Decision Date01 April 1993
PartiesALLERTON COOPS TENANTS ASSOCIATION, Janice Walcott and Minnie Rhem, individually and on behalf of all those similarly situated, Plaintiffs-Respondents, v. Abraham BIDERMAN, Commissioner of the Department of Housing Preservation and Development of the City of New York, and the Allerton Associates, and the 2700 Bronx Park East Corporation, Defendants-Appellants.
CourtNew York Supreme Court — Appellate Division

Fay Ng, New York City, of counsel (Pamela Seider Dolgow and Susan Shapiro, with her on the brief, O. Peter Sherwood, Corp. Counsel, atty.), for defendant-appellant Abraham Biderman.

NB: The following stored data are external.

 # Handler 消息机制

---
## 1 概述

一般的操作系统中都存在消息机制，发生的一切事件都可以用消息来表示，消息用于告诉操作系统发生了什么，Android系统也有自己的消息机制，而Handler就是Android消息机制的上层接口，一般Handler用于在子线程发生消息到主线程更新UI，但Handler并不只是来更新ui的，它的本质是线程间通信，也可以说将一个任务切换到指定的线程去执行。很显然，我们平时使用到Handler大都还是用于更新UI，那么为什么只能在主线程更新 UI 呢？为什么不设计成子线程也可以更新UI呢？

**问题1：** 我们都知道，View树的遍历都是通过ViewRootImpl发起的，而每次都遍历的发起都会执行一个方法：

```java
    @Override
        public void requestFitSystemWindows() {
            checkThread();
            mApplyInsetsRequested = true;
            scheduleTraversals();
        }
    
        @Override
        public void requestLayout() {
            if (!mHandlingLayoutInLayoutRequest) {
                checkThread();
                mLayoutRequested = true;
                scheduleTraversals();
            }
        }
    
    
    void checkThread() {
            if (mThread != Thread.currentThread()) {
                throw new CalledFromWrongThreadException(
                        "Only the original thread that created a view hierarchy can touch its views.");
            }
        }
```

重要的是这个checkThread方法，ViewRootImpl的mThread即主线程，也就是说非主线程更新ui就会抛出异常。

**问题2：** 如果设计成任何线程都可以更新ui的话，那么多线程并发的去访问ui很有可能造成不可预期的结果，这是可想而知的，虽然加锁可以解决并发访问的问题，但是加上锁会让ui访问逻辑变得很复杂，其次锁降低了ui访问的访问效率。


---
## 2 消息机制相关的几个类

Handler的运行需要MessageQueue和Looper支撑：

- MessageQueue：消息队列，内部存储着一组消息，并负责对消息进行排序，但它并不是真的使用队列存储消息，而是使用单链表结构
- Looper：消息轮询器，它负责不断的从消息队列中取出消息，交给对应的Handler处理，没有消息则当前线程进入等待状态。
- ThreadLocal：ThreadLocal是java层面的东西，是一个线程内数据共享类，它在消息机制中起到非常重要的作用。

Gerald Goldstein, New York City, of counsel (Matthew Feigenbaum, with him on the brief, Davidoff & Malito, attorneys), for defendants-appellants Allerton Associates and 2700 Bronx Park East Corp.

John D. Gorman, New York City, for plaintiffs-respondents.

Before CARRO, J.P., and MILONAS, ELLERIN, KUPFERMAN and RUBIN, JJ.

MILONAS, Justice.

Plaintiffs, the tenants of six five-story buildings renovated under a loan program administered by the New York City Department of Housing Preservation and Development (HPD), commenced this action for declaratory and injunctive relief, alleging that they were not accorded constitutionally adequate notice of the determination that the work was complete nor given an opportunity to challenge that determination and comment on the prospective rent increases.

The underlying facts are undisputed. In September of 1985, Allerton Associates applied to HPD for a participation loan pursuant to Private Housing Finance Law 800 et seq., which authorizes loans to be made to owners of multiple dwellings by private investors and the city to rehabilitate deteriorating housing accommodations. Under this program, the owner, prior to beginning the renovation, must obtain a financial commitment from both the city and a participating lender, and, after the work is completed, the city and participating lender will pay off the construction loan procured for the rehabilitation and take mortgages on the property. Section 804 of the act requires HPD to restructure the rents when the refurbishment has been achieved. In that regard, the rents are initially established at levels deemed sufficient to pay for the work done and to permit the dwelling to be properly maintained. Rent controlled apartments are decontrolled, and the entire building is placed in the rent stabilization system. Any rent adjustments thereafter are made in accordance with the rent stabilization guidelines.

The subject buildings, comprising a 698-unit housing complex located in the Pelham Parkway section of the Bronx, were clearly in need of extensive rehabilitation. Defendant Commissioner of HPD states that the application by Allerton Associates was approved because its proposal was economically feasible for the tenants, as well as the owners, and, in addition, federal funds would be available for the renovation and as subsidies to approximately 300 tenants. The existing rents averaged $57.48 monthly per room for rent controlled occupants and $81.65 per room each month for those under rent stabilization, but HPD's analysis indicated that the anticipated improvements would result in an average monthly rent of $114.55 per room.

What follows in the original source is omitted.